Они вошли в другую комнату. Федор Иванович улыбнулся ей.
-- Взойдем на ложе?
-- Придется взойти... Ты ложись, а я сейчас...
Она вышла. Он неумело сдернул пикейное покрывало с одной
постели, обнажив красивое плюшевое одеяло -- белое с зелеными
елками и оленями. Сбросил халат на тумбочку и лег, утонул в
мягкой, холодной, пахнущей туалетным мылом, совсем непривычной
среде.
"Что мне нужно? -- думал он. -- Мне ведь очень немного
нужно. Чтоб пришел, наконец, из области снов белоголовенький
мальчишечка, и чтоб рядом был самый близкий взрослый человек.

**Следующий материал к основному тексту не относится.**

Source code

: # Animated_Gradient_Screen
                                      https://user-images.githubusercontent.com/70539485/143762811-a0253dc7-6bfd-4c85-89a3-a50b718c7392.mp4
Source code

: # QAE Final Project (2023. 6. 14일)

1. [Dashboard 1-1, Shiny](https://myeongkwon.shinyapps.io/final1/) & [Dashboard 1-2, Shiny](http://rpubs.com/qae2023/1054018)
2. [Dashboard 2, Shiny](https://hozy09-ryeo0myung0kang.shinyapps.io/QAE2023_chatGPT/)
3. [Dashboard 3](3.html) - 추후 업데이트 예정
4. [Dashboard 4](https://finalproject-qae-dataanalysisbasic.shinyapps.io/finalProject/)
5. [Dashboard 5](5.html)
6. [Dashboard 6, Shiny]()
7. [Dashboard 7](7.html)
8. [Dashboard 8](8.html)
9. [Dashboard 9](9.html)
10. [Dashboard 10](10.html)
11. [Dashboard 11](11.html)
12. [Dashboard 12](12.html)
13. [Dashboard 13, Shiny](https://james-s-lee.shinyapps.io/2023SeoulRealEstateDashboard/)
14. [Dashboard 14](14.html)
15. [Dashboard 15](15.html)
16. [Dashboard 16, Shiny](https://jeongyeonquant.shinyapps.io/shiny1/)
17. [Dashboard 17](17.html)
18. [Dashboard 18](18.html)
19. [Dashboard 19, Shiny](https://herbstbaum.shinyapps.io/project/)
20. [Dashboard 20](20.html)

Вот этот, что за стеной. Мать мальчишечки. Не таящая от меня
ничего. И тогда мне море по колено... С самого детства буду
учить моего малыша разбираться в красивых словах, не попадаться
на их приманку, чисто смеяться и не бояться ничего. И не иметь
в душе ничего такого, от чего на лицо ложится особенное,
несмываемое выражение: как будто человек почуял дурной
запах..."
Вдруг он как бы проснулся. Дверь была открыта. Там стояла,
сияя глазами, молодая женщина в длинной ночной рубашке с
розовыми бантами. На ней не было очков. Распущенные темные
волосы легко шевелились на плечах.
-- Кто это такой? -- он попятился в постели. -- Какая-то
новая! Как вас зовут?
-- Ты меня не узнал?
-- Леночка, бог создал для меня не эту незнакомую
красавицу, а тебя. А этой прекрасной рубашкой надо любоваться
отдельно. Бабушка подарила?
Она кивнула, и оба рассмеялись.
-- Сними... Для первого свидания.
-- Может быть, не надо?
-- Мы ведь с тобой одна плоть. Я хочу видеть тебя всю. Ты
лучше, чем эта рубашка.
-- Может быть, потом?
-- Нет, сегодня! Сейчас!
-- Хорошо... -- И вышла.
Должно быть, там, за дверью, она набралась мужества --
вошла спокойная, нагая. Повернулась и плотно закрыла дверь.
Спина, тонкая шея и плечи у нее были как у семилетнего мальчика
из интеллигентной семьи. Тем неожиданнее поразила того, кто
лежал в постели, зрелая сила ее тяжеловатой женственности,
тронутой чуть заметным, размытым румянцем. Еще плотнее притянув
дверь, она повернулась, откинула волосы назад. Качнулась и
дрогнула грудь, как две больших напряженных грозди.
Почувствовав быстрый мужской взгляд, Лена безжалостно придавила
их, сложив обе руки локоть к локтю, и они в ужасе, полуживые,
выглянули из-под ее рук.
-- Леночка! Милая, не бойся меня. Для того все это и
создано, чтобы любящий, допущенный лицезреть, воспламенился.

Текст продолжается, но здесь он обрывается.